The Ingestion Pipeline
Transcription is an automated stage within the video ingestion workflow. When you submit a video via the API or UI, the system follows these steps:
- Audio Extraction: The system strips the audio stream from the video source.
- Asynchronous Processing: The transcription job is queued.
- Chunking: The resulting transcript is broken into semantic segments (chunks) mapped to specific time intervals.
You can monitor the progress of this stage through the JobStatus schema:
// Example of a job currently in the transcribing stage
{
"job_id": "job_01HXYZ123ABC",
"status": "transcribing",
"progress_percent": 45,
"current_stage": "Extracting speech-to-text with timestamps",
"message": "Processing audio stream..."
}
Searching Transcripts
Once indexed, audio chunks are stored in the vector database with a chunk_type of audio.
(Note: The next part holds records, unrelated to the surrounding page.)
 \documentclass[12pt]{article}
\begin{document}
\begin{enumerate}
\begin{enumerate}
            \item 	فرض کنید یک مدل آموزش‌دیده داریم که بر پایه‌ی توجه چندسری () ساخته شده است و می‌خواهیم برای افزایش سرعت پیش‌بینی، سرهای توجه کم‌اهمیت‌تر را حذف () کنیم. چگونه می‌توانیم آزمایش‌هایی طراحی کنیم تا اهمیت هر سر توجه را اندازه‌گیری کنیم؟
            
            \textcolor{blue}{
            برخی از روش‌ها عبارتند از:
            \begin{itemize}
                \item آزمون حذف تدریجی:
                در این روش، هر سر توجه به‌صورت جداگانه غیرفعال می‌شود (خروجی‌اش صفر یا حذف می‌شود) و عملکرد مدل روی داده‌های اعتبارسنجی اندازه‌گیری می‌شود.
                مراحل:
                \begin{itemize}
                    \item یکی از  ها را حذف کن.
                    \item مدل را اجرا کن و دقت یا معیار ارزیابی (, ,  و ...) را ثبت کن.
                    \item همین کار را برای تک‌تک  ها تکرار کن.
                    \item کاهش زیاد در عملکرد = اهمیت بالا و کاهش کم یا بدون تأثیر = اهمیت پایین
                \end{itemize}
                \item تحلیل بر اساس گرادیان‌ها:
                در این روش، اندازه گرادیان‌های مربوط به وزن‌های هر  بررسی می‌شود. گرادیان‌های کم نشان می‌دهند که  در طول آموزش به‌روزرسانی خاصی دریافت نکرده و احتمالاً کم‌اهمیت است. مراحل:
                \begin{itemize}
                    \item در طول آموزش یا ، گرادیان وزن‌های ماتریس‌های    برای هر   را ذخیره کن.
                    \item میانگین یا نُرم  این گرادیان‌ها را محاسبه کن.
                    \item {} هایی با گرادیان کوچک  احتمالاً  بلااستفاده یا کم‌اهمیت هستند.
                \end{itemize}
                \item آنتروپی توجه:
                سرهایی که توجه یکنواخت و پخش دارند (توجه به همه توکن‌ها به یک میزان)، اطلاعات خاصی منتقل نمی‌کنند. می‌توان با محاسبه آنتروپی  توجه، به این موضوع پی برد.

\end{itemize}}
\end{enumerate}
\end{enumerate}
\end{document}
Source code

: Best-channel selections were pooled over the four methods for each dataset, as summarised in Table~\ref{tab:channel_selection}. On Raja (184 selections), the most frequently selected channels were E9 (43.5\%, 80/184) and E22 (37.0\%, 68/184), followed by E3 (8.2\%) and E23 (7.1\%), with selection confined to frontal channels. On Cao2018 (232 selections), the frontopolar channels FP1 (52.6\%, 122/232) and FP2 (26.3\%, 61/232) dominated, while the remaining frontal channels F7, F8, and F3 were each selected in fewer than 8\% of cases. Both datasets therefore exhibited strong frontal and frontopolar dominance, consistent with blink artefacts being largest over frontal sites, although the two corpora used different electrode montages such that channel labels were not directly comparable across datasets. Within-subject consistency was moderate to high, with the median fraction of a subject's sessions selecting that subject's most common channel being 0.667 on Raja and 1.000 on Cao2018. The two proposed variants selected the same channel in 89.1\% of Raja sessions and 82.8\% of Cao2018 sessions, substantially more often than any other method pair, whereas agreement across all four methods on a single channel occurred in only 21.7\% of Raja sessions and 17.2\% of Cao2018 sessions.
When performing a search, the system retrieves these segments based on semantic similarity to the user's query.
Search Request Configuration
To specifically include or exclude audio data in your searches, use the include_audio flag in the search request:
curl -X POST http://localhost:8000/api/v1/search \
-H "Content-Type: application/json" \
-d '{
"query": "What did the speaker say about long-term goals?",
"include_audio": true,
"top_k": 5
}'
Search Result Schema
Audio-based search results return the specific text fragment and the exact time it occurred:
{
"video_id": "vid_98765",
"chunk_id": "chunk_audio_001",
"chunk_type": "audio",
"timestamp_start": 42.5,
"timestamp_end": 51.0,
"content": "Our main objective for the next quarter is to stabilize the infrastructure...",
"score": 0.89
}
Configuration and Optimization
The ASR behavior is primarily governed by the system's environment configuration. While the model size (e.g., base, small, medium, large-v3) can be configured in the backend settings, the default deployment is optimized for a balance between speed and accuracy.
| Setting | Description |
|---------|-------------|
| Device | Defaults to cuda for GPU acceleration. |
| Compute Type | Optimized to float16 or int8_float16 depending on hardware support. |
| Language Detection | Automatically detects the primary language of the video. |
[!TIP] For best results with ASR, ensure the video source has clear audio. High background noise or overlapping speakers may reduce timestamp precision, though semantic retrieval remains robust.